Return exactly the span of lines in the following data that opens with the line containing "rectangle.root.setAttribute('rx', '3px');" and closes with the line containing "window.onkeydown = function". Include nothing else.

------------------------------------------------------------

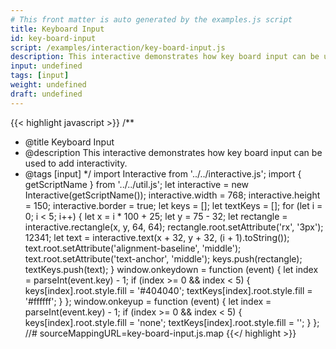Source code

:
 ```yaml
---
# This front matter is auto generated by the examples.js script
title: Keyboard Input
id: key-board-input
script: /examples/interaction/key-board-input.js
description: This interactive demonstrates how key board input can be used to add interactivity.
input: undefined
tags: [input]
weight: undefined
draft: undefined
---
```


{{< highlight javascript >}}
/**
* @title Keyboard Input
* @description This interactive demonstrates how key board input can be used to add interactivity.
* @tags [input]
*/
import Interactive from '../../interactive.js';
import { getScriptName } from '../../util.js';
let interactive = new Interactive(getScriptName());
interactive.width = 768;
interactive.height = 150;
interactive.border = true;
let keys = [];
let textKeys = [];
for (let i = 0; i < 5; i++) {
    let x = i * 100 + 25;
    let y = 75 - 32;
    let rectangle = interactive.rectangle(x, y, 64, 64);
    rectangle.root.setAttribute('rx', '3px');
    12341;
    let text = interactive.text(x + 32, y + 32, (i + 1).toString());
    text.root.setAttribute('alignment-baseline', 'middle');
    text.root.setAttribute('text-anchor', 'middle');
    keys.push(rectangle);
    textKeys.push(text);
}
window.onkeydown = function (event) {
    let index = parseInt(event.key) - 1;
    if (index >= 0 && index < 5) {
        keys[index].root.style.fill = '#404040';
        textKeys[index].root.style.fill = '#ffffff';
    }
};
window.onkeyup = function (event) {
    let index = parseInt(event.key) - 1;
    if (index >= 0 && index < 5) {
        keys[index].root.style.fill = 'none';
        textKeys[index].root.style.fill = '';
    }
};
//# sourceMappingURL=key-board-input.js.map
{{</ highlight >}}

------------------------------------------------------------

*Written response*
    rectangle.root.setAttribute('rx', '3px');
    12341;
    let text = interactive.text(x + 32, y + 32, (i + 1).toString());
    text.root.setAttribute('alignment-baseline', 'middle');
    text.root.setAttribute('text-anchor', 'middle');
    keys.push(rectangle);
    textKeys.push(text);
}
window.onkeydown = function (event) {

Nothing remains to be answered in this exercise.